Does the Lo.FM suggest anything other than a grind it out physical slugging match in nip-n-tuck terms to you? Does it suggest anything other than an ugly looking barroom brawling brand of Philo Beddo football to you? Does it suggest anything other than he who land last lands hardest? It shouldn’t suggest anything else, as I witnessed VT play one of its most physical football games from both sides of the ball for full 12 rounds of punishing toe-to-toe football that went right down to the final bell for the fist time in five or six years give or take. 27 total points in a 17-10 ballgame says so in my book. No real major edge to be found here in objective unbiased Lo.FM analysis terms which is a first for the once beaten Lo.FM –although such perfectly jives with a seven point margin itself. Never seen that one before however I can not say that I am shocked that this one went down to the wire as VT surely left a good 10-13 points worth of offensive production or defensive takeaways or simple error-management out there on the playing-field down in Greenville North Carolina. VT could have won by more, as VT out-gained East Carolina by a whopping 294% on the day and in the end, if my Aunt Kim had nuts and a bolt she’d be my Uncle Tim.

My hand-written game notes suggested an offensive game whereby VT never found its play-calling offensive rhythm. Out of tune or out of synch all day long as I basically saw nothing on film to refute such as VT left 2 E.C.U. turnovers and one VT TD throw out on the field thanks to VT being VT’s own worst enemy.
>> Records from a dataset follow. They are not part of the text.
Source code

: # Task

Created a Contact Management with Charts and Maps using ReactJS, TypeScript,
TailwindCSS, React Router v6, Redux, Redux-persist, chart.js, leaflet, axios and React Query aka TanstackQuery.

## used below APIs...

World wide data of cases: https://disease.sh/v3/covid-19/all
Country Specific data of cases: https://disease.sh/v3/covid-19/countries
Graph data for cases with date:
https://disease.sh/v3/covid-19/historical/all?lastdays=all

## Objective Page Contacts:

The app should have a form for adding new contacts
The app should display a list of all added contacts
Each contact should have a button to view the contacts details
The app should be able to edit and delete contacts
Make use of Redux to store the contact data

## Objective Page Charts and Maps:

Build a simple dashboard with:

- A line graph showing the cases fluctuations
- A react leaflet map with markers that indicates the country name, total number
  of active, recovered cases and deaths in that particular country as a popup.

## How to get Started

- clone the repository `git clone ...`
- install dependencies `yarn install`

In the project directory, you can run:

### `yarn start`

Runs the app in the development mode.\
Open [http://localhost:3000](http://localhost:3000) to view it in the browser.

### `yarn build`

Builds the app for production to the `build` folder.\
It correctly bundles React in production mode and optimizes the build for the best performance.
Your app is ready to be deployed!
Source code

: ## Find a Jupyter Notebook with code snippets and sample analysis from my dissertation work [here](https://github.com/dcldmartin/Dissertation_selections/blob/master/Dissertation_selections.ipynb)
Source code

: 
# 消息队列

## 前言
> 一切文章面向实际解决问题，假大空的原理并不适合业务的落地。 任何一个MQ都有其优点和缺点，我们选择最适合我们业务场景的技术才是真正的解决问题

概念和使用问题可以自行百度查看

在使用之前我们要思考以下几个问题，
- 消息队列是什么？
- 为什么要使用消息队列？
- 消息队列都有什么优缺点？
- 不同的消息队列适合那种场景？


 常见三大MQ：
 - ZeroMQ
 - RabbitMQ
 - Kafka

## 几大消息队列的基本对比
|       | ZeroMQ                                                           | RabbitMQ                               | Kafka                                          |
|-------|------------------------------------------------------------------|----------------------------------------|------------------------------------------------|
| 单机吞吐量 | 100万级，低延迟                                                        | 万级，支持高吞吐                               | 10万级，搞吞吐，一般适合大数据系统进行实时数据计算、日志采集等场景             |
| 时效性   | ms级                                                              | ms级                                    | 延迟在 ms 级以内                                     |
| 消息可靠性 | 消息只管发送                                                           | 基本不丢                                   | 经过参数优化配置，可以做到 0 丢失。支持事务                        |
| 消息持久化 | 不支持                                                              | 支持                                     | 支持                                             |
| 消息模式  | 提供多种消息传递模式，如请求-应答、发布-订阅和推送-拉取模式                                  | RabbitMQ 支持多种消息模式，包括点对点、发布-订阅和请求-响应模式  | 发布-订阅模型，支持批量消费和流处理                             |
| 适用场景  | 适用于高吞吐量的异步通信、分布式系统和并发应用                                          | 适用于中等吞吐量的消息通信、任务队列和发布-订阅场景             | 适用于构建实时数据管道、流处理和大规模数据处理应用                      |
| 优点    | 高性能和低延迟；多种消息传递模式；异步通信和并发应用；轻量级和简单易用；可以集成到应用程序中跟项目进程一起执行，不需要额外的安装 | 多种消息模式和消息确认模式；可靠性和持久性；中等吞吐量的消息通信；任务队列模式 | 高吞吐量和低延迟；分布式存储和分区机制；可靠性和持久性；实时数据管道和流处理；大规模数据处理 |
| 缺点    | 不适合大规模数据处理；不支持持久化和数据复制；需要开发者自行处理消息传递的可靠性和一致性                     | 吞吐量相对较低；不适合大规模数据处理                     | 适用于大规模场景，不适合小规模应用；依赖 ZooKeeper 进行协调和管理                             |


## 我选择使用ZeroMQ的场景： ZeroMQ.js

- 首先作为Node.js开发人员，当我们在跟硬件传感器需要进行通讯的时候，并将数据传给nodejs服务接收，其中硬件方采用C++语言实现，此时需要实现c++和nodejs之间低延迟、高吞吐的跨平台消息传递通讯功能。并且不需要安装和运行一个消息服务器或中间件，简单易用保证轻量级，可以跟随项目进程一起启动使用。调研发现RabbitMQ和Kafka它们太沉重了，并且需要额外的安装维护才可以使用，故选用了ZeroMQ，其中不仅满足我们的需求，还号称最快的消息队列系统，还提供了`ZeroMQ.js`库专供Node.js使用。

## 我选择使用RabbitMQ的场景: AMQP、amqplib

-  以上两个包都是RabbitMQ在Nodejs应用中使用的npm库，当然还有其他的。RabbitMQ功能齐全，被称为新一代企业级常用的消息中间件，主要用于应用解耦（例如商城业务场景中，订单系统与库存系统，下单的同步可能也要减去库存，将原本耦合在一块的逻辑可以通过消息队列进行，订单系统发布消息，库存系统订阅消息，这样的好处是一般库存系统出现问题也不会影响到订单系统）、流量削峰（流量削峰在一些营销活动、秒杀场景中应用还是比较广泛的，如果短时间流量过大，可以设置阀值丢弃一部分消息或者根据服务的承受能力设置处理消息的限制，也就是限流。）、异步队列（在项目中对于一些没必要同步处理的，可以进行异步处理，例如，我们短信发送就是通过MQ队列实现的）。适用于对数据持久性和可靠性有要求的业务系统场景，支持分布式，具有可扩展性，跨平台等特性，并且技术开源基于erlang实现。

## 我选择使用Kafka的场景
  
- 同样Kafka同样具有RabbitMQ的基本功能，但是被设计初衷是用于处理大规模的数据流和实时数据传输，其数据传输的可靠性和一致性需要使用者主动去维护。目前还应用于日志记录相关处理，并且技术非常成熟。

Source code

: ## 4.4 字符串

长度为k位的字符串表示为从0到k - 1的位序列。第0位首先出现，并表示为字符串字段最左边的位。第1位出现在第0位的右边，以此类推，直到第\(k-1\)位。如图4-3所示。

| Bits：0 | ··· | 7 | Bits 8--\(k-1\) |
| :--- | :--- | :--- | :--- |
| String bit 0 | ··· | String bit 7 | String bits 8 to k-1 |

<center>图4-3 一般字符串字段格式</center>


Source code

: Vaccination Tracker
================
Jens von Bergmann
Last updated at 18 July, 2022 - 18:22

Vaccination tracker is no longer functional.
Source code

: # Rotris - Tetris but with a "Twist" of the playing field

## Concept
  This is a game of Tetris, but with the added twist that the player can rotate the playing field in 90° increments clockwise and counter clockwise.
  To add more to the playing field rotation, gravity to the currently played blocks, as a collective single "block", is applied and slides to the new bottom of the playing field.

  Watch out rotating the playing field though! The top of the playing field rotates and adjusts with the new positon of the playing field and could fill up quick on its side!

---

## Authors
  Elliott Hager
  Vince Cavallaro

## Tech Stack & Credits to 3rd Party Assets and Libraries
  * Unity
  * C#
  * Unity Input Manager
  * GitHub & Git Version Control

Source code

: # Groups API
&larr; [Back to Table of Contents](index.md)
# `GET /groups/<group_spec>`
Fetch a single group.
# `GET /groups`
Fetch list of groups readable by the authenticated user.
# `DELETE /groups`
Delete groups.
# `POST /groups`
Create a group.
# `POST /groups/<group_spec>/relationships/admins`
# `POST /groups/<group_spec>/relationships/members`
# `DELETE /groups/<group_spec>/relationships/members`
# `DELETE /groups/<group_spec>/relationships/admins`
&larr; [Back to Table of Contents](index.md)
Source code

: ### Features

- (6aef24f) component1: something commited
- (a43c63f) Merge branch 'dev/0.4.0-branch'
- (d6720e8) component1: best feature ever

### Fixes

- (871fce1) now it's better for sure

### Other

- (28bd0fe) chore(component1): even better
One other major trend that leapt off the screen to me was the fact that VT looked like a football team that made just about one more play than E.C.U. did in this one. I’d say that winning by one single play or seven points fits that deduction rather smartly. As does the fact that VT was really only one single solitary play removed from E.C.U. in the negative Lo.FM category; when you discount that the fact that the final two negative scratch marks for Virginia Tech were nothing more than mere clock killers when E.C.U. was out of time outs to end the fourth quarter of play. Ditto the fact that VT barely outperformed E.C.U. in the positive category by a margin of 9 to 8 as the Hokies scraped their way to a downright  gutty single play road victory 17-10 down in Greenville on Saturday. According, as you can plainly see, Virginia Tech was its own worst enemy with no less than a mind-boggling six self-inflicted Lo.FM wounds on the day. Yes, VT won, and yes that is all that matters in the final analysis. However, because of such a sloppy and disheveled looking Hokie effort on Saturday, VT found itself scrapping all the way to the bitter end in a game that should have put away somewhere in the second-half of play and yet was only decided with just over 2 minutes to play remaining on the game-clock.

This posits two things to me:
first up, if you read my Pay side message-boards posts, you already realize that I love this teams’ personality. This is the best starting collective personality that I have seen out of a Virginia Tech football squad since Vince Hall’s senior year back in 2007. This 2011 VT football team will either roll with punches or simply take two to land one of their own. Secondly, Jerry West himself said it best when he said that the truest signature of a championship team is that they find a way to win when they do not play their best. Call it moxie, character, intestinal-fortitude, guts or simply call it the 2011 Virginia Tech football team; that manfully found a way to win when it did not play its best. Which leaves one wondering just how good they can be when they do finally put it all together and play their best?

LET’S GO!

HOKIES!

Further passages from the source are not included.